TASK DESCRIPTION
Only text lines belong in the answer: the lines from the first one in the records through the line with "For the electron channels it", copied exactly.

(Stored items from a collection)
◆ ◆ ◆

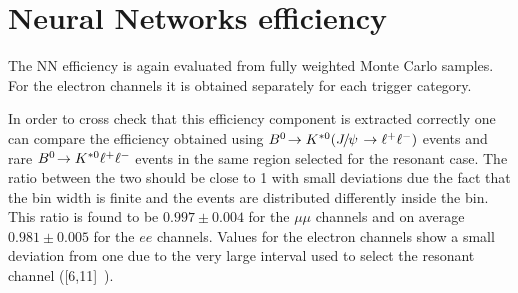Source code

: \section{Neural Networks efficiency}
\label{sec:Rkst_mva_eff}

The NN efficiency is again evaluated from fully weighted Monte Carlo samples. 
For the electron channels it is obtained separately for each trigger category.

In order to cross check that this efficiency component is extracted correctly
one can compare the efficiency obtained using $\decay{\Bz}{\Kstarz(\jpsi\to\ll)}$ events
and rare ${{B}^0}\!\rightarrow {\ensuremath{{K}^{*0}}} \ell^+ \ell^-$ events in the same \qsq region selected
for the resonant case. The ratio between the two should be close to 1 with
small deviations due the fact that the bin width is finite and the events are distributed
differently inside the bin. This ratio is found to be $ 0.997  \pm  0.004 $ for the
$\mu\mu$ channels and on average $0.981  \pm  0.005$ for the $ee$ channels.
Values for the electron channels show a small deviation from one due to the very large
\qsq interval used to select the resonant channel ([6,11]~\gevgevcccc).



\clearpage








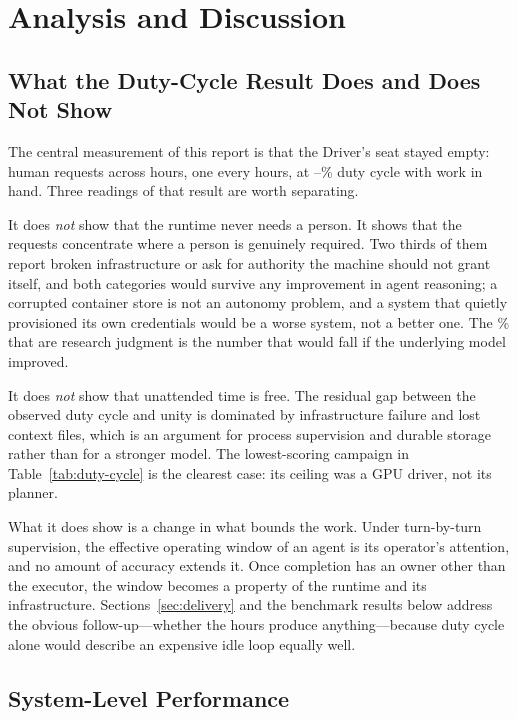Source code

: \section{Analysis and Discussion}
\label{sec:discussion}

\subsection{What the Duty-Cycle Result Does and Does Not Show}

The central measurement of this report is that the Driver's seat stayed empty:
\DutyInterruptions{} human requests across \DutyWallHours{} hours, one every
\DutyInterval{} hours, at \DutyCycleLow--\DutyCycleHigh\% duty cycle with work in
hand. Three readings of that result are worth separating.

It does \emph{not} show that the runtime never needs a person. It shows that the
requests concentrate where a person is genuinely required. Two thirds of them report
broken infrastructure or ask for authority the machine should not grant itself, and
both categories would survive any improvement in agent reasoning; a corrupted
container store is not an autonomy problem, and a system that quietly provisioned its
own credentials would be a worse system, not a better one. The
\DutyJudgmentPercent\% that are research judgment is the number that would fall if
the underlying model improved.

It does \emph{not} show that unattended time is free. The residual gap between the
observed duty cycle and unity is dominated by infrastructure failure and lost context
files, which is an argument for process supervision and durable storage rather than
for a stronger model. The lowest-scoring campaign in
Table~\ref{tab:duty-cycle} is the clearest case: its ceiling was a GPU driver, not
its planner.

What it does show is a change in what bounds the work. Under turn-by-turn
supervision, the effective operating window of an agent is its operator's attention,
and no amount of accuracy extends it. Once completion has an owner other than the
executor, the window becomes a property of the runtime and its infrastructure.
Sections~\ref{sec:delivery} and the benchmark results below address the obvious
follow-up---whether the hours produce anything---because duty cycle alone would
describe an expensive idle loop equally well.

\subsection{System-Level Performance}

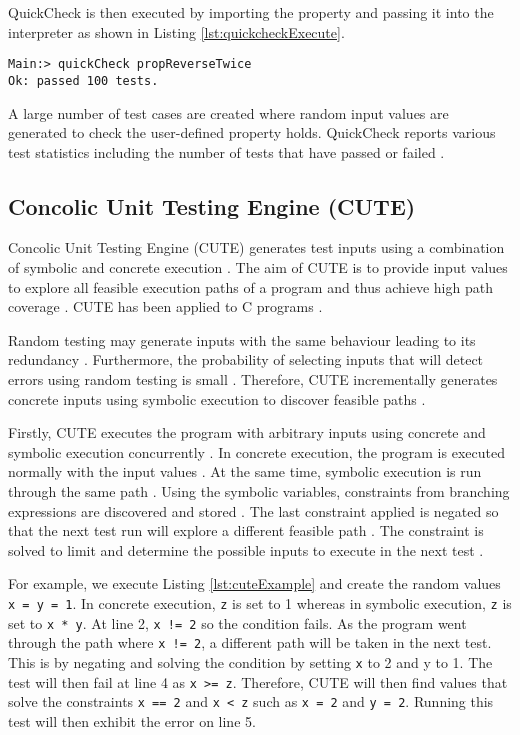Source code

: QuickCheck is then executed by importing the property and passing it into the interpreter as shown in Listing \ref{lst:quickcheckExecute}.

\begin{lstlisting}[label={lst:quickcheckExecute}, caption={Executing tests to check a list is reversed}, captionpos=b,
frame = single]
Main:> quickCheck propReverseTwice
Ok: passed 100 tests.
\end{lstlisting}

A large number of test cases are created where random input values are generated to check the user-defined property holds. QuickCheck reports various test statistics including the number of tests that have passed or failed \cite{QClightweight}.

\subsection{Concolic Unit Testing Engine (CUTE)}
Concolic Unit Testing Engine (CUTE) generates test inputs using a combination of symbolic and concrete execution \cite{CUTE}. 
The aim of CUTE is to provide input values to explore all feasible execution paths of a program and thus achieve high path coverage \cite{CUTE}. CUTE has been applied to C programs \cite{CUTE}.

Random testing may generate inputs with the same behaviour leading to its redundancy \cite{CUTE}. Furthermore, the probability of selecting inputs that will detect errors using random testing is small \cite{CUTE}. 
Therefore, CUTE incrementally generates concrete inputs using symbolic execution to discover feasible paths \cite{CUTE}.

Firstly, CUTE executes the program with arbitrary inputs using concrete and symbolic execution concurrently \cite{CUTE}.
In concrete execution, the program is executed normally with the input values \cite{CUTE}.
At the same time, symbolic execution is run through the same path  \cite{CUTE}. 
Using the symbolic variables, constraints from branching expressions are discovered and stored \cite{CUTE}.
The last constraint applied is negated so that the next test run will explore a different feasible path \cite{CUTE}. 
The constraint is solved to limit and determine the possible inputs to execute in the next test \cite{CUTE}.

For example, we execute Listing \ref{lst:cuteExample} and create the random values \texttt{x = y = 1}. 
In concrete execution, \texttt{z} is set to 1 whereas in symbolic execution, \texttt{z} is set to \texttt{x * y}.
At line 2, \texttt{x != 2} so the condition fails. 
As the program went through the path where \texttt{x != 2}, a different path will be taken in the next test. This is by negating and solving the condition by setting \texttt{x} to 2 and y to 1. 
The test will then fail at line 4 as \texttt{x >= z}. Therefore, CUTE will then find values that solve the constraints \texttt{x == 2} and \texttt{x < z} such as \texttt{x = 2} and \texttt{y = 2}. 
Running this test will then exhibit the error on line 5. 


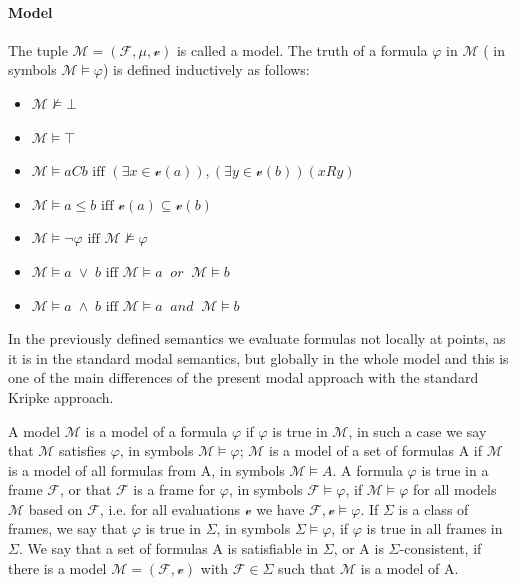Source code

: \documentclass{article}
\begin{document}
	\paragraph{Model}
		\label{formula-satisfiability-model} 
		The tuple $\mathcal{M} = (\mathcal{F}, \mu, \mathscr{v})$ is called a model. The truth of a formula $\varphi$ in $\mathcal{M}$ ( in symbols $\mathcal{M} \models \varphi$) is defined inductively as follows:
		\begin{itemize}
			\item $\mathcal{M} \not\models \bot$ 
			\item $\mathcal{M} \models \top$
			\item $\mathcal{M} \models aCb \text{ iff } (\exists x \in \mathscr{v}(a)), (\exists y \in \mathscr{v}(b)) (xRy)$
			\item $\mathcal{M} \models a \leq b \text{ iff } \mathscr{v}(a) \subseteq \mathscr{v}(b)$
			\item $\mathcal{M} \models \neg \varphi \text{ iff } \mathcal{M} \not\models \varphi$
			\item $\mathcal{M} \models a \; \vee \; b \text{ iff } \mathcal{M} \models a \: \textit{ or } \: \mathcal{M} \models b$
			\item $\mathcal{M} \models a \; \wedge \; b \text{ iff } \mathcal{M} \models a \: \textit{ and } \: \mathcal{M} \models b$
		\end{itemize}
In the previously defined semantics we evaluate formulas not locally at points, as it is in the standard modal semantics, but globally in the whole model and this is one of the main differences of the present modal approach with the standard Kripke approach.

A model $\mathcal{M}$ is a model of a formula $\varphi$ if $\varphi$ is true in $\mathcal{M}$, in such a case we say that $\mathcal{M}$ satisfies $\varphi$, in symbols $\mathcal{M} \models \varphi$;
$\mathcal{M}$ is a model of a set of formulas A if $\mathcal{M}$ is a model of all formulas from A, in symbols $\mathcal{M} \models A$. A formula $\varphi$ is true in a frame $\mathcal{F}$, or that $\mathcal{F}$ is a frame for $\varphi$, in symbols $\mathcal{F} \models \varphi$,
if $\mathcal{M} \models \varphi$ for all models $\mathcal{M}$ based on $\mathcal{F}$, i.e. for all evaluations $\mathscr{v}$ we have $\mathcal{F}, \mathscr{v} \models \varphi$.
If $\Sigma$ is a class of frames, we say that $\varphi$ is true in $\Sigma$, in symbols $\Sigma \models \varphi$, if $\varphi$ is true in all frames in $\Sigma$. We say that a set of 
formulas A is satisfiable in $\Sigma$, or A is $\Sigma$-consistent, if there is a model $\mathcal{M} = (\mathcal{F}, \mathscr{v})$ with $\mathcal{F} \in \Sigma$ such that $\mathcal{M}$
is a model of A.
\end{document}
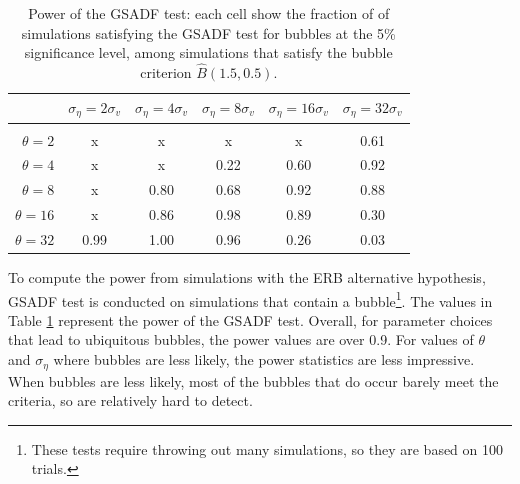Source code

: \documentclass[12pt]{article}
\begin{document}
\begin{table}[h]
    \centering
\begin{tabular}{rccccc}
\hline  
            & \multicolumn{1}{l}{$\sigma_{\eta} =2\sigma_{v}$} & \multicolumn{1}{l}{$\sigma_{\eta} =4\sigma_{v}$} & \multicolumn{1}{l}{$\sigma_{\eta} =8\sigma_{v}$} & \multicolumn{1}{l}{$\sigma_{\eta} =16\sigma_{v}$} & \multicolumn{1}{l}{$\sigma_{\eta} =32\sigma_{v}$} \\ \hline  \vspace{-3mm} \\        
$\theta=2$             & x                            & x                            & x                            & x                             & 0.61                         \\ \hline
$\theta=4$             & x                            & x                            & 0.22                        & 0.60                         & 0.92                         \\ \hline
$\theta=8$             & x                            & 0.80                        & 0.68                        & 0.92                         & 0.88                         \\ \hline
$\theta=16$            & x                            & 0.86                        & 0.98                        & 0.89                         & 0.30                         \\ \hline
$\theta=32$            & 0.99                        & 1.00                        & 0.96                        & 0.26                         & 0.03                         \\ \hline
\end{tabular}
\caption{Power of the GSADF test:  each cell show the fraction of of simulations satisfying the GSADF test for bubbles at the 5\% significance level, among simulations that satisfy the bubble criterion $\widehat{B}(1.5,0.5)$.}
\label{GSADFpower}
\end{table}

To compute the power from simulations with the ERB alternative hypothesis, GSADF test is conducted on simulations that contain a bubble\footnote{These tests require throwing out many simulations, so they are based on 100 trials.}. The values in Table \ref{GSADFpower} represent the power of the GSADF test. Overall, for parameter choices that lead to ubiquitous bubbles, the power values are over 0.9. For values of $\theta$ and $\sigma_{\eta}$ where bubbles are less likely, the power statistics are less impressive. When bubbles are less likely, most of the bubbles that do occur barely meet the criteria, so are relatively hard to detect.
\end{document}
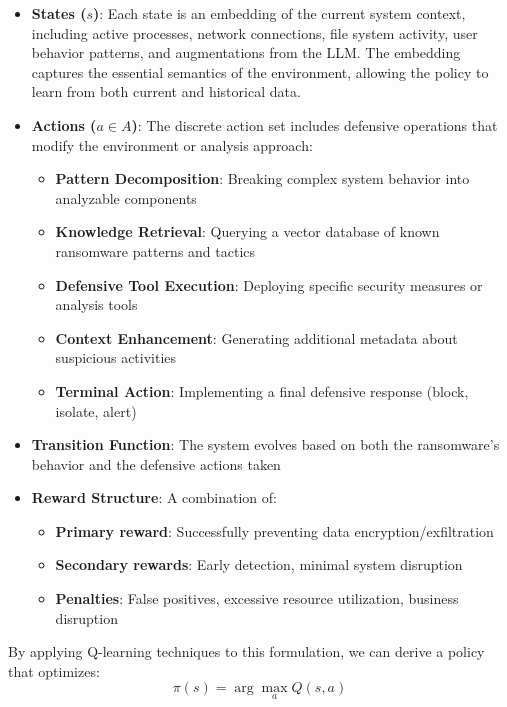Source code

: \documentclass[11pt]{article}
\begin{document}
\begin{itemize}
    \item \textbf{States ($s$)}: Each state is an embedding of the current system context, including active processes, network connections, file system activity, user behavior patterns, and augmentations from the LLM. The embedding captures the essential semantics of the environment, allowing the policy to learn from both current and historical data.
    
    \item \textbf{Actions ($a \in A$)}: The discrete action set includes defensive operations that modify the environment or analysis approach:
    \begin{itemize}
        \item \textbf{Pattern Decomposition}: Breaking complex system behavior into analyzable components
        \item \textbf{Knowledge Retrieval}: Querying a vector database of known ransomware patterns and tactics
        \item \textbf{Defensive Tool Execution}: Deploying specific security measures or analysis tools
        \item \textbf{Context Enhancement}: Generating additional metadata about suspicious activities
        \item \textbf{Terminal Action}: Implementing a final defensive response (block, isolate, alert)
    \end{itemize}
    
    \item \textbf{Transition Function}: The system evolves based on both the ransomware's behavior and the defensive actions taken
    
    \item \textbf{Reward Structure}: A combination of:
    \begin{itemize}
        \item \textbf{Primary reward}: Successfully preventing data encryption/exfiltration
        \item \textbf{Secondary rewards}: Early detection, minimal system disruption
        \item \textbf{Penalties}: False positives, excessive resource utilization, business disruption
    \end{itemize}
\end{itemize}

By applying Q-learning techniques to this formulation, we can derive a policy that optimizes:
$$\pi(s) = \arg\max_a Q(s,a)$$
\end{document}
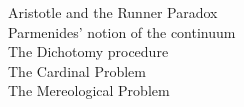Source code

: \documentclass[preview]{standalone}
\begin{document}
Aristotle and the Runner Paradox\\Parmenides' notion of the continuum\\The Dichotomy procedure\\The Cardinal Problem\\The Mereological Problem\\
\end{document}
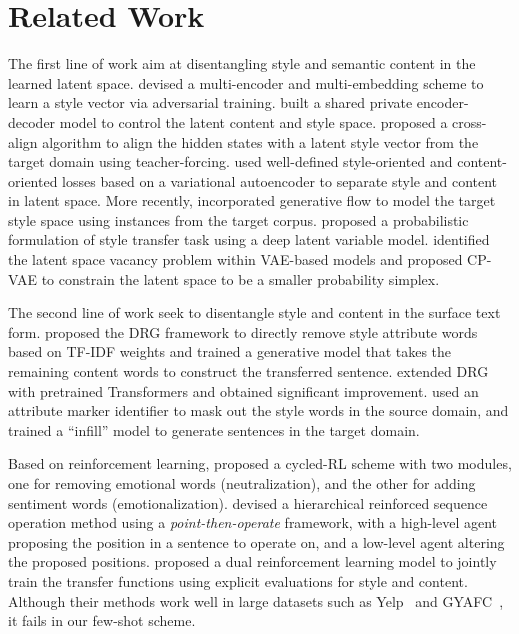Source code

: \section{Related Work}
\label{sec:related}
The first line of work aim at disentangling style and semantic content in the learned latent space. \citet{fu2018style} devised a multi-encoder and multi-embedding scheme to learn a style vector via adversarial training. \citet{zhang2018shaped} built a shared private encoder-decoder model to control the latent content and style space. \citet{shen2017style} proposed a cross-align algorithm to align the hidden states with a latent style vector from the target domain using teacher-forcing.  \citet{john2018disentangled} used well-defined style-oriented and content-oriented losses based on a variational autoencoder to separate style and content in latent space. More recently, \citet{Yi2019} incorporated generative flow to model the target style space using instances from the target corpus. \citet{he2020probabilistic} proposed a probabilistic formulation of style transfer task using a deep latent variable model. \citet{DBLP:journals/corr/abs-1905-11975} identified the latent space vacancy problem within VAE-based models and proposed CP-VAE to constrain the latent space to be a smaller probability simplex.

The second line of work seek to disentangle style and content in the surface text form. \citet{li2018delete} proposed the DRG framework to directly remove style attribute words based on TF-IDF weights and trained a generative model that takes the remaining content words to construct the transferred sentence. \citet{Sudhakar2020} extended DRG with pretrained Transformers and obtained significant improvement. \citet{wu2019mask} used an attribute marker identifier to mask out the style words in the source domain, and trained a ``infill'' model to generate sentences in the target domain.

Based on reinforcement learning, \citet{xu2018unpaired} proposed a cycled-RL scheme with two modules, one for removing emotional words (neutralization), and the other for adding sentiment words (emotionalization). \citet{wu2019hierarchical} devised a hierarchical reinforced sequence operation method using a \emph{point-then-operate} framework, with a high-level agent proposing the position in a sentence to operate on, and a low-level agent altering the proposed positions. \citet{luo2019dual} proposed a dual reinforcement learning model to jointly train the transfer functions using explicit evaluations for style and content. Although their methods work well in large datasets such as Yelp~\citep{asghar2016yelp} and GYAFC~\citep{rao2018dear}, it fails in our few-shot scheme.

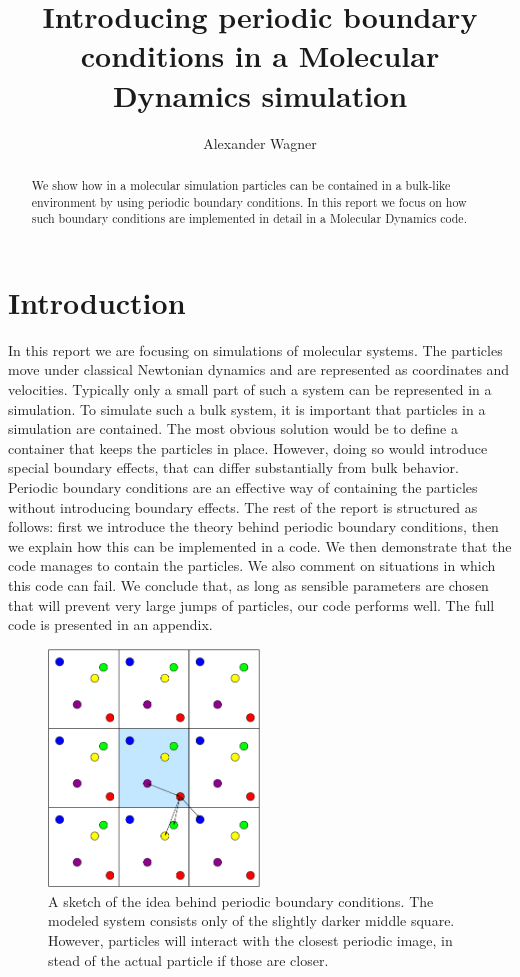 \documentclass{article}
\begin{document}
\lstset{language=C} 
\title{Introducing periodic boundary conditions in a Molecular Dynamics simulation}
\author{Alexander Wagner}
\maketitle
\begin{abstract}
 We show how in a molecular simulation particles can be contained in a bulk-like environment by using periodic boundary conditions. In this report we focus on how such boundary conditions are implemented in detail in a Molecular Dynamics code.
\end{abstract}

\section{Introduction}
In this report we are focusing on simulations of molecular systems. The particles move under classical Newtonian dynamics and are represented as coordinates and velocities. Typically only a small part of such a system can be represented in a simulation. To simulate such a bulk system, it is important that particles in a simulation are contained. The most obvious solution would be to define a container that keeps the particles in place. However, doing so would introduce special boundary effects, that can differ substantially from bulk behavior. Periodic boundary conditions are an effective way of containing the particles without introducing boundary effects. The rest of the report is structured as follows: first we introduce the theory behind periodic boundary conditions, then we explain how this can be implemented in a code. We then demonstrate that the code manages to contain the particles. We also comment on situations in which this code can fail. We conclude that, as long as sensible parameters are chosen that will prevent very large jumps of particles, our code performs well. The full code is presented in an appendix.

\begin{figure}
  \begin{center}
    \includegraphics[width=0.5\textwidth]{Periodic.eps}
  \end{center}
  \caption{\label{fig1}A sketch of the idea behind periodic boundary conditions. The modeled system consists only of the slightly darker middle square. However, particles will interact with the closest periodic image, in stead of the actual particle if those are closer.}
\end{figure}
\end{document}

◆ ◆ ◆

RESPONSE TO THE EXERCISE
Source code

: \section{Neural Networks efficiency}
\label{sec:Rkst_mva_eff}

The NN efficiency is again evaluated from fully weighted Monte Carlo samples. 
For the electron channels it is obtained separately for each trigger category.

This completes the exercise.